第29章 strawberry(梶)
店内に入ると既に長蛇の列に気落ちする。
そんな私の前を歩く梶さんの背中をパタパタとヒールの低い靴で追い掛ける。
列の最後尾にいる品の良さそうな店員さんが、申し訳なさそうに私達を交互に見ながら声を掛けてくれた。
「1時間以上掛かりますが宜しいですか?」
その声に気分は急降下。
さすがに1時間以上なんて、待たせるわけにはいかない。
また次の機会にしましょう…。
そう声を掛けようと息を吸い込めば聞こえる予想外の言葉。
「構いません。

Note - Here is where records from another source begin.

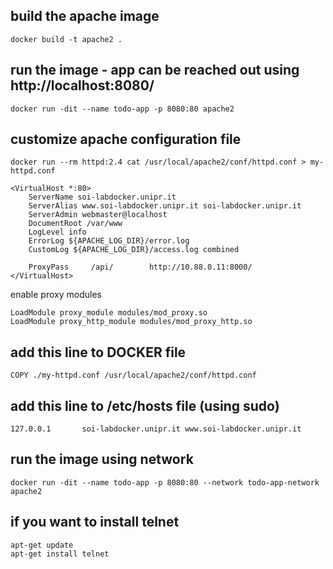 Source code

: ## build the apache image
```
docker build -t apache2 .
```
## run the image - app can be reached out using http://localhost:8080/
```
docker run -dit --name todo-app -p 8080:80 apache2
```
## customize apache configuration file
```
docker run --rm httpd:2.4 cat /usr/local/apache2/conf/httpd.conf > my-httpd.conf
```
```
<VirtualHost *:80>
    ServerName soi-labdocker.unipr.it
    ServerAlias www.soi-labdocker.unipr.it soi-labdocker.unipr.it
    ServerAdmin webmaster@localhost
    DocumentRoot /var/www
    LogLevel info
    ErrorLog ${APACHE_LOG_DIR}/error.log
    CustomLog ${APACHE_LOG_DIR}/access.log combined

    ProxyPass     /api/        http://10.88.0.11:8000/
</VirtualHost>
```
enable proxy modules

```
LoadModule proxy_module modules/mod_proxy.so
LoadModule proxy_http_module modules/mod_proxy_http.so
```
## add this line to DOCKER file
```
COPY ./my-httpd.conf /usr/local/apache2/conf/httpd.conf
```
## add this line to /etc/hosts file (using sudo)
```
127.0.0.1       soi-labdocker.unipr.it www.soi-labdocker.unipr.it
```
## run the image using network
```
docker run -dit --name todo-app -p 8080:80 --network todo-app-network apache2
```

## if you want to install telnet
```
apt-get update
apt-get install telnet
```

」
その声に驚き、目を丸くしてしまう。
合った視線を外さずに梶さんはニッコリ笑う。
「食べたいんでしょう?」
その言葉に嬉しさで言葉も出ない。
期間限定で食べられるイチゴのパフェ。
毎年やっているものの、いつも機会を逃して悔しい思いをしていた。
その話を思い出してくれたのか、忙しい合間に梶さんが誘ってくれた。
「いいよ。ここなら寒く無いし。」
待つのは店内。
それでも待機場所は、沢山のお菓子が売られる場所。
しかも窓際となれば、外からも姿が確認できる。
不特定多数の人に目撃されるこの場所で私と一緒にいるのはリスクが高すぎる。
やっぱり…今回は諦めようかな…
そう思って顔を上げれば、微笑むような
温かい視線。
「そんな顔しないの。大丈夫だよ。」
何で梶さんは、私の思ってる事が分かるんだろう。
「安心して。」
欲しい言葉以上の言葉を掛けてくれるんだろう。